Holiday Traditions~Do U Have Any?

chickens4jojo

Songster
11 Years
May 26, 2008
852
5
164
Upstate South Carolina
What do you do for your family traditions during the holidays?

I am hoping to start some new ones this year, mainly by trying not to emphasize the commercial aspect of the holidays which have become so overwhelming for our family/budget at times~~Oh the Pressure!

I would love to hear your suggestions.....
smile.png
 
This is our only tradition that I can think of:

I always accidentally burn the marshmallows on our sweet potato-marshmallow dish.
 
Every year on Thanksgiving morning we all rise early, grab a cup of coffee (milk for the kids) and head out to the Annual Family plus In-Law Squirrell Shoot. My parents live in the historic area of town in a victorian home surrounded by oaks and pecans. The squirrels are a total nuisance as anyone with this problem will agree. It is our job every year to make the next more squirrel free. A good time is had by all and my parents may hang on to their sanity for one more year.
 
1. Gossip privately about the dry-as-sand turkey my grandmother makes, because she's too scared of germs to make a properly juicy turkey.

2. Listen patiently while hypochondriac relatives bemoan their always-impending-but-never-arriving doom.

3. Yell across the kitchen about whether or not the gravy "needs sieved." Meanwhile, gravy burns and no one gets any.

4. Roll eyes at the gifts they don't like and complain about people being cheap/lazy. Seriously, I get them all honorary charity donations because of this.

5. Make snide comments about others' sartorial choices, then somehow relate this to genetics, as in, "Melissa's got on quite a...uh...a feminine blouse on there, I'm sure she gets her bosom from YOUR side."

6. Threaten to paddle the children, no matter what they are doing.

7. Ask every female in the room, regardless of age or marital status, if she is pregnant yet, then demand to know why not. Bonus points for throwing a "respect your elders young lady" fit when told, "none of your business."

8. At least one uncle must get drunk and tell dirty jokes. Again, there are bonus points for having young children in earshot and able to repeat the jokes for the edification of their 4th grade class. One uncle, an artist, prefers to draw pictures in his sketchbook of naked ladies and show them to everyone.

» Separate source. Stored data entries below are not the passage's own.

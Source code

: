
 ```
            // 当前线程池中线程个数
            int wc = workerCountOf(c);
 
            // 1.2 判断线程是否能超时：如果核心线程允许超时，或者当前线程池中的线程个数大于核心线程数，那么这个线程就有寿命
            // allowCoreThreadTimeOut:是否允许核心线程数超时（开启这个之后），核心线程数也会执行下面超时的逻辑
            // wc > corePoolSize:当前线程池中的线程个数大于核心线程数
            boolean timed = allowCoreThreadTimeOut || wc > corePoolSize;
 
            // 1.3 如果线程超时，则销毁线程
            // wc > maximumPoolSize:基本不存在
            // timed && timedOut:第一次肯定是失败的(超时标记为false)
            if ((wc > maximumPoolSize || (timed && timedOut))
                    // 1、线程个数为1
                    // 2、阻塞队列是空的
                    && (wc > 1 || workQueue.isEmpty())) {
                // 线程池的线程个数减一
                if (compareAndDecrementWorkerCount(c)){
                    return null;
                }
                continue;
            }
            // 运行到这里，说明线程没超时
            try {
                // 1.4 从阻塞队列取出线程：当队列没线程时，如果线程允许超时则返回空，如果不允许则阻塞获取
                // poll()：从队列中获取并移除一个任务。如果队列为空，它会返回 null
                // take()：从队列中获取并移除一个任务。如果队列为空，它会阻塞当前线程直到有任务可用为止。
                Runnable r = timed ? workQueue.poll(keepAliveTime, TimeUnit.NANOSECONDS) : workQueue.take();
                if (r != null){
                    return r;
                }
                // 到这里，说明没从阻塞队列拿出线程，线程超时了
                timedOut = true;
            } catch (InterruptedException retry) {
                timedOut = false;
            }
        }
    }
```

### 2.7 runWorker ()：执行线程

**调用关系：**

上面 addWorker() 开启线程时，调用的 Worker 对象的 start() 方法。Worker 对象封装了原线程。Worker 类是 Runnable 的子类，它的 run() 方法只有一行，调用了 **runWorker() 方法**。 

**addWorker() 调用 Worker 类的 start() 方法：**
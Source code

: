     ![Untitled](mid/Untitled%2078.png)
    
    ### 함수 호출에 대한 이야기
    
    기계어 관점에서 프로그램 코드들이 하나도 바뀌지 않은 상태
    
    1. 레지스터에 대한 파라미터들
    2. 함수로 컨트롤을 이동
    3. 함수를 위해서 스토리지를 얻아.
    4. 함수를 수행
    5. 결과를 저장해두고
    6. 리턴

9. Loud Argument: This can be over politics, religion, sports, who showed up or did not show up, who helped set up the folding chairs (an astonishing two-hour long rant came from that), who is a Bad Woman (this can take many forms: bad wife, bad mother, bad daughter, bad sister, but men in my family are reckoned above reproach).

10. This year, we have a new addition: My grandparents moved to a nursing home, which somehow my grandmother interprets to mean that she does not have to actually dress herself at any time or for any reason, despite being perfectly capable of doing so at any time, without assistance--such as in the event that you offer to take her shopping. Now, the new tradition is taking bets on whether or not she will be naked or simply in her undies when she answers the apartment door, and drawing straws for who has to bully her into the bathroom and make her get dressed. My aunt Polly lost the last bet.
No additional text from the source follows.